Кроме этого, на положение лиц с психическими аномалиями влияет существующая в местах лишения свободы система «воровских законов», основанная на кастовом принципе. Не вдаваясь в подробности, можно сказать, что среди заключённых довольно жёстко выделяются 4 категории:
«Блатные» – вершина кастовой пирамиды.
«Мужики» – основная масса заключённых.
«Козлы» – заключённые, активно сотрудничающие с администрацией, работающие в отрядах хозяйственного обеспечения колоний.
«Обиженные» – лица, находящиеся на положении пассивных гомосексуалистов, вынужденные выполнять самую грязную работу и нередко становящиеся объектом для издевательств.

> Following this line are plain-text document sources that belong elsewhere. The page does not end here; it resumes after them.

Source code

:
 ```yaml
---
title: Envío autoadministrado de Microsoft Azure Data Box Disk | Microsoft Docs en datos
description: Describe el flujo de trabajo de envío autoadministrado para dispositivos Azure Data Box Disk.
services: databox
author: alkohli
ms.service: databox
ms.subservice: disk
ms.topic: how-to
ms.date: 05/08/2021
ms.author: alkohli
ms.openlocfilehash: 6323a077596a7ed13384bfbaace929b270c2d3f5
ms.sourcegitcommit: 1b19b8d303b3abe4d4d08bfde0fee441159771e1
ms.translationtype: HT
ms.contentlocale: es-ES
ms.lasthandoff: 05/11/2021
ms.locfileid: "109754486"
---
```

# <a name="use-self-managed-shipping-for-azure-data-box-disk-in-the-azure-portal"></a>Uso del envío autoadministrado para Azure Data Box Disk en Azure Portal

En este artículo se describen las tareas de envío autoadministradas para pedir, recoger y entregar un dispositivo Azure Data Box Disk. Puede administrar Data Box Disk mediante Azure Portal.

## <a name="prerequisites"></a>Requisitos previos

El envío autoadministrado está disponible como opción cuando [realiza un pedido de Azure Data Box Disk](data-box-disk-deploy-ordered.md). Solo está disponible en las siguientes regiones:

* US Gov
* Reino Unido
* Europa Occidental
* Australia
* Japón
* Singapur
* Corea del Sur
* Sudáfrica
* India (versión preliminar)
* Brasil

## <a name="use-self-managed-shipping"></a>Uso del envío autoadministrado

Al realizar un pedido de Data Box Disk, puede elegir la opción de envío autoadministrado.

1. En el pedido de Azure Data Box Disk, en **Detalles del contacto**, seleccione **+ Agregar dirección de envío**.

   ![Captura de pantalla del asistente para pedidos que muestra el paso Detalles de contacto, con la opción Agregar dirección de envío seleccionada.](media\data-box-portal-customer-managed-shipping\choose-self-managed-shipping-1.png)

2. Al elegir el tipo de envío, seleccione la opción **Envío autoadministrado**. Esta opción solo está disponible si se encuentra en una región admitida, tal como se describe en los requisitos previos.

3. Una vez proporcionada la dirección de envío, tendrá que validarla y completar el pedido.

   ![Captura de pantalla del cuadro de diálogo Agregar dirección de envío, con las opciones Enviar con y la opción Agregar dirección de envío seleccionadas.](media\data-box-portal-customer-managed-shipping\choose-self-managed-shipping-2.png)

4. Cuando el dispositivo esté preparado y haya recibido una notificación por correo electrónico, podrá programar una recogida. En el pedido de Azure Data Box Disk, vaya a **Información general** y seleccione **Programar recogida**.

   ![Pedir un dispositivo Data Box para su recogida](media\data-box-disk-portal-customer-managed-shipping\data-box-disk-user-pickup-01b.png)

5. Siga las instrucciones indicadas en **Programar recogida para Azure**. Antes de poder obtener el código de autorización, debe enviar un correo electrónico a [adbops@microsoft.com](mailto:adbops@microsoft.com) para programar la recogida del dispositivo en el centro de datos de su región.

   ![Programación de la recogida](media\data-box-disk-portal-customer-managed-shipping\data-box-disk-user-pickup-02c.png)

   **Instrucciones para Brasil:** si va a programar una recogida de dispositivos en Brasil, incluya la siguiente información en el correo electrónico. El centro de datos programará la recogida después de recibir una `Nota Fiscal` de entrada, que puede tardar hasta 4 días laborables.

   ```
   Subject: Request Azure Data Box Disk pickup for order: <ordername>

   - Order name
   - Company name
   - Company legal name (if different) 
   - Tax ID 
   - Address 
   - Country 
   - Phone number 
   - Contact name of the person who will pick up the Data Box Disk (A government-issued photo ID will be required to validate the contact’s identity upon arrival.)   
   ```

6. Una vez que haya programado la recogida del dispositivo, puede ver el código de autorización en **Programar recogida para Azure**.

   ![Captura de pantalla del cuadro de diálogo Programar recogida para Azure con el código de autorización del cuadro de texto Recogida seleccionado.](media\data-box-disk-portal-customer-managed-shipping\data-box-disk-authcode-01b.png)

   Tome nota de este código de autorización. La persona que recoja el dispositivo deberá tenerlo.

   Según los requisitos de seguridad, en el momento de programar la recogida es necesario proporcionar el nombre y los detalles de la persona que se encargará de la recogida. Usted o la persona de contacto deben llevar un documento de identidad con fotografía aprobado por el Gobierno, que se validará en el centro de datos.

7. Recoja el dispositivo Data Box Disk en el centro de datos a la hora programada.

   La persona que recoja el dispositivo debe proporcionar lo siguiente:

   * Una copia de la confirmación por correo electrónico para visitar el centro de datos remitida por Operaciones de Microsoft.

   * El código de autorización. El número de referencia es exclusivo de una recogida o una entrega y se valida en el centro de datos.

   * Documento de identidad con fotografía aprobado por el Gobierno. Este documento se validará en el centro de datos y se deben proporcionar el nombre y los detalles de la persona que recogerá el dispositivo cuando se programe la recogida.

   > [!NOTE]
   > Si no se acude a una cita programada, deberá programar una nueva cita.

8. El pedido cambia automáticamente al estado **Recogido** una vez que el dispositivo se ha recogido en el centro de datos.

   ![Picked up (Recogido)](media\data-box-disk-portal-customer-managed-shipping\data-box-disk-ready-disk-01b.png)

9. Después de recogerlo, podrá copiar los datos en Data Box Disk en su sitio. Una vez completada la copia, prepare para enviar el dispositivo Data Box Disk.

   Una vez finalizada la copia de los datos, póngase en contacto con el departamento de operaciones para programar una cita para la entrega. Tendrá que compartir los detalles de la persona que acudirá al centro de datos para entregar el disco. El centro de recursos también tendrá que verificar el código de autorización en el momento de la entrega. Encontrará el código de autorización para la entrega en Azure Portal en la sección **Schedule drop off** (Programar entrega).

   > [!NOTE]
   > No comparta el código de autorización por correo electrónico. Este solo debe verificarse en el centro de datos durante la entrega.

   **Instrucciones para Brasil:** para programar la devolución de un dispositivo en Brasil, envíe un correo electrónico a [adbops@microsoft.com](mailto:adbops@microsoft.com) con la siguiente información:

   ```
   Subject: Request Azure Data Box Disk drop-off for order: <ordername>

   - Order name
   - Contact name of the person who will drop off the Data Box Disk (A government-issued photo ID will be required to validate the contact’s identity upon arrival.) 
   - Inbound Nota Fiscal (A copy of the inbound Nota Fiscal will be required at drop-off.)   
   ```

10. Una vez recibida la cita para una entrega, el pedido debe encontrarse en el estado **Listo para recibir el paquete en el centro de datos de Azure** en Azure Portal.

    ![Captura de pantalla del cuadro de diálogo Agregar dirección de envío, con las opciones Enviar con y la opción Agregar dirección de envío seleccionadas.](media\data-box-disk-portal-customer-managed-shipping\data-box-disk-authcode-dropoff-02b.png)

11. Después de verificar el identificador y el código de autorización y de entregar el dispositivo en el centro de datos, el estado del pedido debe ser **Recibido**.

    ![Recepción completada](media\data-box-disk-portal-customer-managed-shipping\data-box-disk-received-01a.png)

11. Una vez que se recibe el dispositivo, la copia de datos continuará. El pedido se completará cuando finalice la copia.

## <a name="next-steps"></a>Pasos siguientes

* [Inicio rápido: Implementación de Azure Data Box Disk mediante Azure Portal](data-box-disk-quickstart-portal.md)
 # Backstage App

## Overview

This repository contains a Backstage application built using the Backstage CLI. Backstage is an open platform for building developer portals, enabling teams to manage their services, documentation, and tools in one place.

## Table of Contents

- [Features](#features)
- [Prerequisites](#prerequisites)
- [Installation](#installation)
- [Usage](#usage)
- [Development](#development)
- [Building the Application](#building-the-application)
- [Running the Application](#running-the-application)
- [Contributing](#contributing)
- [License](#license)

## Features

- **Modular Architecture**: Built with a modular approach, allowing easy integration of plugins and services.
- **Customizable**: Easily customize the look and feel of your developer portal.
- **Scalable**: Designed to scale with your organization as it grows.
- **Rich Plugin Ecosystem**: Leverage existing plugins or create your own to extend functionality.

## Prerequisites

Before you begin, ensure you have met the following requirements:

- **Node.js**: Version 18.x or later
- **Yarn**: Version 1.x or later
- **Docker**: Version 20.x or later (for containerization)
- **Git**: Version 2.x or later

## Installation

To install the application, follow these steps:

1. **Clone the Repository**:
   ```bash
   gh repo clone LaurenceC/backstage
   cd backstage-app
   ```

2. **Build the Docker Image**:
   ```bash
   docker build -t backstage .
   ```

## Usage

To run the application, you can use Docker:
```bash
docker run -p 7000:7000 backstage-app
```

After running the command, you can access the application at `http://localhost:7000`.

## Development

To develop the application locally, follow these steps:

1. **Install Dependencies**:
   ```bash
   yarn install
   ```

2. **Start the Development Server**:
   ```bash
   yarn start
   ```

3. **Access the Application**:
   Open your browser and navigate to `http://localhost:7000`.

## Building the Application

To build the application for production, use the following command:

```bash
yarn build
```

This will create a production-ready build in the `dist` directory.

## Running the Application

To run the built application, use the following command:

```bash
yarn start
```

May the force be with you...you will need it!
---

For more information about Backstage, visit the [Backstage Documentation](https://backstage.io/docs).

При этом попасть в «обиженные» человек может по самым разным причинам, в том числе, если он когда-либо случайно обедал в обществе пассивного гомосексуалиста или практиковал со своей женой некоторые виды секса, недостойные, с точки зрения «воровских законов», настоящего мужчины. Часто в «обиженные» попадают проигравшиеся в азартные игры и неспособные отдать долг. Бывает, что «обиженным» человека делают просто «по беспределу», на почве личных неприязненных отношений, но дороги назад уже нет. Среди этой категории заключённых особенно много психически больных лиц, и нередко затяжное, даже психотическое расстройство становится для них убежищем, из которого их вывести оказывается крайне сложно. Следует отметить, что не всегда ритуал перевода в «обиженные» предусматривает совершение полового акта или физическое насилие, формально ни в чём не нарушая уголовный кодекс, что затрудняет борьбу с этим со стороны администрации колонии (1,5,13).
Большая разница в режиме содержания в больнице и колонии тоже становится источником «вторичной выгоды» от наличия тяжёлого заболевания, в том числе психического, требующего стационарного лечения. Если для лиц, находящихся на лечении в психиатрических стационарах системы здравоохранения, характерно стремление скорее покинуть больничные стены, то в тюремной больнице обычно бывает наоборот, и извещение больного о том, что он выздоровел и направляется в колонию для дальнейшего отбывания наказания часто становится причиной декомпенсации его психического расстройства.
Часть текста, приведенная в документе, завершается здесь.